Again, Stewart doesn't have to tell anyone what his side racing itinerary is. He doesn't even have to be cordial to the media (and frequently isn't).
But there obviously are consequences to his actions that affect others. He should think twice about that before engaging in the dangerous art of sprint car racing again.
He suffered his sprint car accident while moonlighting from his Cup job last August. He has been racing sprint cars on the side for years, but this time, the injury that resulted from it caused Stewart to undergo a total of three surgeries while missing the last 15 of the 36 races on last year's NASCAR Sprint Cup schedule.
For the first time since 2006 and for only the second time in the Chase for the Sprint Cup era that began in 2004, Stewart failed to qualify for the Chase that determines the season's NASCAR Cup champion over the final 10 races of the year. In fact, it marked the only other time since 2006 (when he finished 11th in points and only 10 drivers made the Chase) that he had failed to finish a season within the top nine in the Cup points standings.
Sponsors who pay millions expect drivers who consistently make the Chase to consistently make the Chase and contend for championships. That didn't happen for Stewart's team last season, and he's struggling again this season.
Prior to last year's injury that occurred at age 42, Stewart had been racing in some kind of vehicle or another since he was seven years old and had never missed a race because of injury, as Bob Pockrass of The Sporting News noted last September. Pockrass went on to note that Stewart had previously suffered broken bones in only one IndyCar accident in his long career.
At the time, Stewart said he knew he has been very lucky to have that kind of track record.
"But it's been surprising to me," he told Pockrass. "To go 35 years and run all the thousands of races we've run, and to finally have an injury, it's like, this hasn't been a bad run."
It has, in fact, been a great run.

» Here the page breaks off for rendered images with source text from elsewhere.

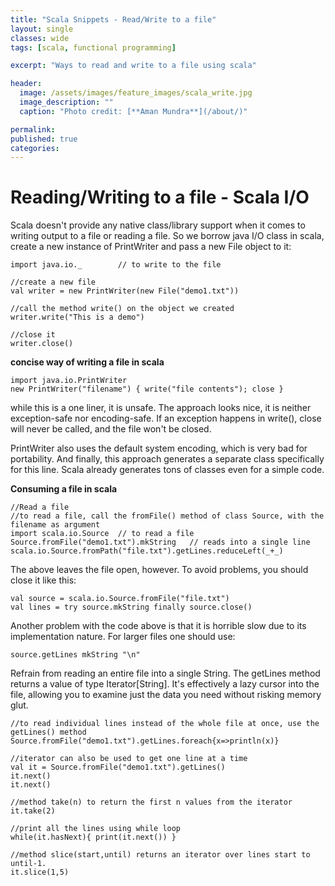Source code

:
 ```yaml
---
title: "Scala Snippets - Read/Write to a file"
layout: single
classes: wide
tags: [scala, functional programming]

excerpt: "Ways to read and write to a file using scala"

header:
  image: /assets/images/feature_images/scala_write.jpg
  image_description: ""
  caption: "Photo credit: [**Aman Mundra**](/about/)"

permalink:
published: true
categories: 
---
```


# Reading/Writing to a file - Scala I/O

Scala doesn't provide any native class/library support when it comes to writing output to a file or reading a file.
So we borrow java I/O class in scala, create a new instance of PrintWriter and pass a new File object to it:
    
    import java.io._        // to write to the file
    
    //create a new file
    val writer = new PrintWriter(new File("demo1.txt"))
    
    //call the method write() on the object we created 
    writer.write("This is a demo")
    
    //close it
    writer.close()
    
**concise way of writing a file in scala**
    
    import java.io.PrintWriter
    new PrintWriter("filename") { write("file contents"); close }
    
while this is a one liner, it is unsafe. The approach looks nice, it is neither exception-safe nor encoding-safe. 
If an exception happens in write(), close will never be called, and the file won't be closed.
    
PrintWriter also uses the default system encoding, which is very bad for portability. 
And finally, this approach generates a separate class specifically for this line.
Scala already generates tons of classes even for a simple code.

    
    
**Consuming a file in scala**
 
    //Read a file
    //to read a file, call the fromFile() method of class Source, with the filename as argument
    import scala.io.Source  // to read a file
    Source.fromFile("demo1.txt").mkString   // reads into a single line
    scala.io.Source.fromPath("file.txt").getLines.reduceLeft(_+_)
    
The above leaves the file open, however. To avoid problems, you should close it like this:

    val source = scala.io.Source.fromFile("file.txt")
    val lines = try source.mkString finally source.close()
    
Another problem with the code above is that it is horrible slow due to its implementation nature. For larger files one should use:
    
    source.getLines mkString "\n"
    
Refrain from reading an entire file into a single String. The getLines method returns a value of type Iterator[String]. 
It's effectively a lazy cursor into the file, allowing you to examine just the data you need without risking memory glut.
    
    //to read individual lines instead of the whole file at once, use the getLines() method
    Source.fromFile("demo1.txt").getLines.foreach{x=>println(x)}
    
    //iterator can also be used to get one line at a time
    val it = Source.fromFile("demo1.txt").getLines()
    it.next()
    it.next()
    
    //method take(n) to return the first n values from the iterator
    it.take(2)
    
    //print all the lines using while loop
    while(it.hasNext){ print(it.next()) }
    
    //method slice(start,until) returns an iterator over lines start to until-1.
    it.slice(1,5)
    
    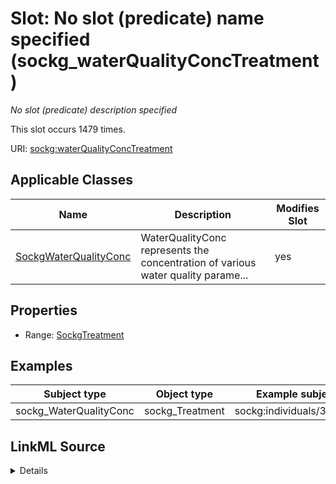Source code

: 

# Slot: No slot (predicate) name specified (sockg_waterQualityConcTreatment)


_No slot (predicate) description specified_






This slot occurs 1479 times.


URI: [sockg:waterQualityConcTreatment](https://idir.uta.edu/sockg-ontology/docs/waterQualityConcTreatment)



<!-- no inheritance hierarchy -->





## Applicable Classes

| Name | Description | Modifies Slot |
| --- | --- | --- |
| [SockgWaterQualityConc](../classes/SockgWaterQualityConc.md) | WaterQualityConc represents the concentration of various water quality parame... |  yes  |







## Properties

* Range: [SockgTreatment](../classes/SockgTreatment.md)






## Examples

| Subject type | Object type | Example subject | Example object | Occurrences |
| --- | --- | --- | --- | --- |
| sockg_WaterQualityConc | sockg_Treatment | sockg:individuals/364993 | sockg:individuals/364183 | 1479 |




## LinkML Source

<details>

```yaml
name: sockg_waterQualityConcTreatment
annotations:
  count:
    tag: count
    value: 1479
description: No slot (predicate) description specified
title: No slot (predicate) name specified
examples:
- object:
    example_object: sockg:individuals/364183
    example_object_type: sockg_Treatment
    example_predicate: sockg:waterQualityConcTreatment
    example_subject: sockg:individuals/364993
    example_subject_type: sockg_WaterQualityConc
from_schema: soc-kg
rank: 1000
domain: sockg_WaterQualityConc
slot_uri: sockg:waterQualityConcTreatment
alias: sockg_waterQualityConcTreatment
domain_of:
- sockg_WaterQualityConc
range: sockg_Treatment

```
</details>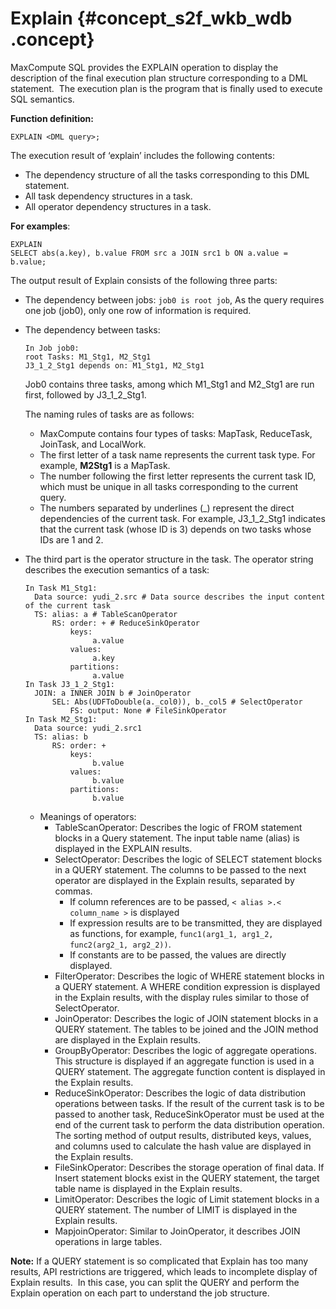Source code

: # Explain {#concept_s2f_wkb_wdb .concept}

MaxCompute SQL provides the EXPLAIN operation to display the description of the final execution plan structure corresponding to a DML statement.  The execution plan is the program that is finally used to execute SQL semantics.

**Function definition:**

```
EXPLAIN <DML query>;
```

The execution result of ‘explain’ includes the following contents:

-   The dependency structure of all the tasks corresponding to this DML statement.
-   All task dependency structures in a task.
-   All operator dependency structures in a task.

**For examples**: 

```
EXPLAIN
SELECT abs(a.key), b.value FROM src a JOIN src1 b ON a.value = b.value;
```

The output result of Explain consists of the following three parts:

-   The dependency between jobs: `job0 is root job`, As the query requires one job \(job0\), only one row of information is required.
-   The dependency between tasks:

    ```
    In Job job0:
    root Tasks: M1_Stg1, M2_Stg1
    J3_1_2_Stg1 depends on: M1_Stg1, M2_Stg1
    ```

    Job0 contains three tasks, among which M1\_Stg1 and M2\_Stg1 are run first, followed by J3\_1\_2\_Stg1.

    The naming rules of tasks are as follows:

    -   MaxCompute contains four types of tasks: MapTask, ReduceTask, JoinTask, and LocalWork.
    -   The first letter of a task name represents the current task type. For example, **M2Stg1** is a MapTask.
    -   The number following the first letter represents the current task ID, which must be unique in all tasks corresponding to the current query.
    -   The numbers separated by underlines \(\_\) represent the direct dependencies of the current task. For example, J3\_1\_2\_Stg1 indicates that the current task \(whose ID is 3\) depends on two tasks whose IDs are 1 and 2.

-   The third part is the operator structure in the task. The operator string describes the execution semantics of a task:

    ```
    In Task M1_Stg1:
      Data source: yudi_2.src # Data source describes the input content of the current task
      TS: alias: a # TableScanOperator
          RS: order: + # ReduceSinkOperator
              keys:
                   a.value
              values:
                   a.key
              partitions:
                   a.value
    In Task J3_1_2_Stg1:
      JOIN: a INNER JOIN b # JoinOperator
          SEL: Abs(UDFToDouble(a._col0)), b._col5 # SelectOperator
              FS: output: None # FileSinkOperator
    In Task M2_Stg1:
      Data source: yudi_2.src1
      TS: alias: b
          RS: order: +
              keys:
                   b.value
              values:
                   b.value
              partitions:
                   b.value
    ```

    -   Meanings of operators:
        -   TableScanOperator: Describes the logic of FROM statement blocks in a Query statement. The input table name \(alias\) is displayed in the EXPLAIN results.
        -   SelectOperator: Describes the logic of SELECT statement blocks in a QUERY statement. The columns to be passed to the next operator are displayed in the Explain results, separated by commas. 
            -   If column references are to be passed, `< alias >.< column_name >` is displayed
            -   If expression results are to be transmitted, they are displayed as functions, for example, `func1(arg1_1, arg1_2, func2(arg2_1, arg2_2))`.
            -   If constants are to be passed, the values are directly displayed.
        -   FilterOperator: Describes the logic of WHERE statement blocks in a QUERY statement. A WHERE condition expression is displayed in the Explain results, with the display rules similar to those of SelectOperator.
        -   JoinOperator: Describes the logic of JOIN statement blocks in a QUERY statement. The tables to be joined and the JOIN method are displayed in the Explain results.
        -   GroupByOperator: Describes the logic of aggregate operations. This structure is displayed if an aggregate function is used in a QUERY statement. The aggregate function content is displayed in the Explain results.
        -   ReduceSinkOperator: Describes the logic of data distribution operations between tasks. If the result of the current task is to be passed to another task, ReduceSinkOperator must be used at the end of the current task to perform the data distribution operation. The sorting method of output results, distributed keys, values, and columns used to calculate the hash value are displayed in the Explain results.
        -   FileSinkOperator: Describes the storage operation of final data. If Insert statement blocks exist in the QUERY statement, the target table name is displayed in the Explain results.
        -   LimitOperator: Describes the logic of Limit statement blocks in a QUERY statement. The number of LIMIT is displayed in the Explain results.
        -   MapjoinOperator: Similar to JoinOperator, it describes JOIN operations in large tables.

**Note:** If a QUERY statement is so complicated that Explain has too many results, API restrictions are triggered, which leads to incomplete display of Explain results.  In this case, you can split the QUERY and perform the Explain operation on each part to understand the job structure.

Stewart has three Cup championships and has established a racing empire that includes not only part-ownership of SHR on the NASCAR side, but a number of small tracks in the Midwest and other racing-related businesses.
And not everyone thinks it's stupid for Stewart to get back into a sprint car so soon. Pockrass wrote in another column for The Sporting News recently that "for better or for worse, Stewart is married to his sprint car. It is what brings him true joy."
Pockrass went on to write that Stewart likely will benefit on the Sprint Cup side from a return to a sprint car, because it will have a soothing mental effect on Stewart and help him forget that he's currently 21st in the Cup points standings.
That's one opinion from an admittedly talented and well-respected NASCAR journalist.
Then there is this one: Stewart will have plenty of time to race sprint cars when he's retired from driving in Sprint Cup. Until then, it's too dangerous, and there is too much else at stake for him to risk getting back into them right now.